Toutefois, dans les deux cas, le MSM et le gouvernement auront besoin d’urgence d’une réorientation drastique tous azimuts. Et cela, pour sortir de l’impasse où l’ont mené les promesses encore en attente d’un miracle économique, de démocratie et de méritocratie élargis comme voulu par l’opinion publique et son propre électorat, et bien d’autres encore.

Quelle réorientation alors? Un leader par intérim le temps que durera le suspense, surtout si le deuxième scénario s’avérait exact. Ensuite, la tenue en trois ans de toutes les grandes promesses faites à l’électorat. Ensuite et surtout, un élargissement le plus tôt possible des piliers du miracle économique espéré qui ne repose essentiellement que sur les ‘Smart Cities’.

Ce miracle se fait à un moment où les premiers ministrables traditionnels et ceux au pouvoir et ailleurs en attente derrière la porte, et ceux encore à venir sur l’échiquier, se préparent à s’activer à fond sur l’échiquier politique. Pas moins de trois catégories de premiers ministrables ! A mon avis, il sera de plus en plus dur de maintenir son statut de premier ministrable tant que durera l’affaire MedPoint. Mais revenons à la question économique.

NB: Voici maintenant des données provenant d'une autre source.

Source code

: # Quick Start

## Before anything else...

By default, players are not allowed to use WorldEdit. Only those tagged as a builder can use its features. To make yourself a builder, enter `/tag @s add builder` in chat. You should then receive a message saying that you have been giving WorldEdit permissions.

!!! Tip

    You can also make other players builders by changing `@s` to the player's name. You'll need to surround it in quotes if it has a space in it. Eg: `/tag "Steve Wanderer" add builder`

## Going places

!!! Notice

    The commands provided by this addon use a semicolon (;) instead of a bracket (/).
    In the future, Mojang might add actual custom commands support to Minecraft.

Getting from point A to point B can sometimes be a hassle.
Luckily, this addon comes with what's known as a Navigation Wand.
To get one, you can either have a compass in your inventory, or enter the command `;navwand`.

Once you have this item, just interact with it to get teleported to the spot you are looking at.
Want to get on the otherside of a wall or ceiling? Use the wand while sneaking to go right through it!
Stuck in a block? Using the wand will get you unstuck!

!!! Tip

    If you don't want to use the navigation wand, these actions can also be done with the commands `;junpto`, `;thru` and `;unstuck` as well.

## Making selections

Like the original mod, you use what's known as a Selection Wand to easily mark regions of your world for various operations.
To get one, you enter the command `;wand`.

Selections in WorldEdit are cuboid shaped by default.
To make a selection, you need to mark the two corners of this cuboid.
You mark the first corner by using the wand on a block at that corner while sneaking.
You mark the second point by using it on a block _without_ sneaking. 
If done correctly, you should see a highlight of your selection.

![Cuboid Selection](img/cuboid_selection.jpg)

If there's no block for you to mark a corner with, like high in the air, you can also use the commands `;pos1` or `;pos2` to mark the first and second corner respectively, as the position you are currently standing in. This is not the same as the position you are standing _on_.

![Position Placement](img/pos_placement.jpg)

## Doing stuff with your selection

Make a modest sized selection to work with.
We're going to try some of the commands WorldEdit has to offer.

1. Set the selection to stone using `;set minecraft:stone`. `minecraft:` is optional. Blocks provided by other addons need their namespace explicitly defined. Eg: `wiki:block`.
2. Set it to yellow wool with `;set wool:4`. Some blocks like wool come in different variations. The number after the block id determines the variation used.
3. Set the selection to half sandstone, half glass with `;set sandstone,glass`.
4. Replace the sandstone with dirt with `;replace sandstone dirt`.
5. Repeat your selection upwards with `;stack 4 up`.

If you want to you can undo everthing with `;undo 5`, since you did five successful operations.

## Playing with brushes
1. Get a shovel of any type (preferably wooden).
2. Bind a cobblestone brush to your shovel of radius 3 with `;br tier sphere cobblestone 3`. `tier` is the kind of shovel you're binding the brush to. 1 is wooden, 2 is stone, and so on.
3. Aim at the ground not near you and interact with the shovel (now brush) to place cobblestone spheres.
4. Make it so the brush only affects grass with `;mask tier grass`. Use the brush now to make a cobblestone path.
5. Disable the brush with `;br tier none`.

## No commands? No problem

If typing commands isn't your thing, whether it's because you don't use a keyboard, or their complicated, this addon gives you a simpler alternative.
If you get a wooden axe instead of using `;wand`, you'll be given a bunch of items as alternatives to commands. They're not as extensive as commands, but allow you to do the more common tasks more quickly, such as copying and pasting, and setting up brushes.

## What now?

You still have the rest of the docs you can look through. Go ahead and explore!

Les pays riches aussi tentent de réaliser un miracle économique à un moment où leurs économies et finances vont vers un avenir incertain. Ils multiplient les secteurs les plus porteurs et même, contrairement à Maurice, ils sont très réalistes et ont les pieds sur terre. Ainsi, comme le reconnaît l’Organisation Internationale du Travail dans un rapport publié depuis 2012, l’économie informelle y compris les PME, les ‘home-based businesses’, les ‘street vendors’ font réduire les taux de chômage, et sont bien gérés de mieux en mieux dans les pays riches surtout au niveau de l’économie urbaine et du tourisme. Maurice semble vouloir en faire tout le contraire et n’a même pas pu tenir sa promesse concernant le financement massif des PME.

Par ailleurs, les pays riches, au nom d’une bio-économie post-COP 21, vont même jusqu’à légaliser le cannabis non seulement industriel mais celui des consommateurs individuels de la même plante, dans le contexte d’une vaste agro-industrie faisant déjà des milliards de dollars en taxes et autres revenus en taxe. Cela dans le cadre du secteur bio-industriel qui voit la Chine porter à 1,5 millions d’hectares sa superficie sous cette plante que rien ne distingue du cannabis des fumeurs sauf leur teneur légalement autorisée à 0,3% ou 0,2% pour le Cannabis sativa L. industriel (USA, France) et, autorisé ou non, de 5 à 10% pour Cannabis sativa L. des fumeurs et buveurs de bhang et de l’industrie pharmaceutique à base de cette plante actuellement florissante en Amérique du nord.

Je ne cite que ces deux secteurs d’activités économiques qui montent dans le monde, mais je reviendrai plus tard avec plus d’une dizaine de secteurs économiques qu’on devra lancer ou relancer pour un miracle économique. On en reparlera.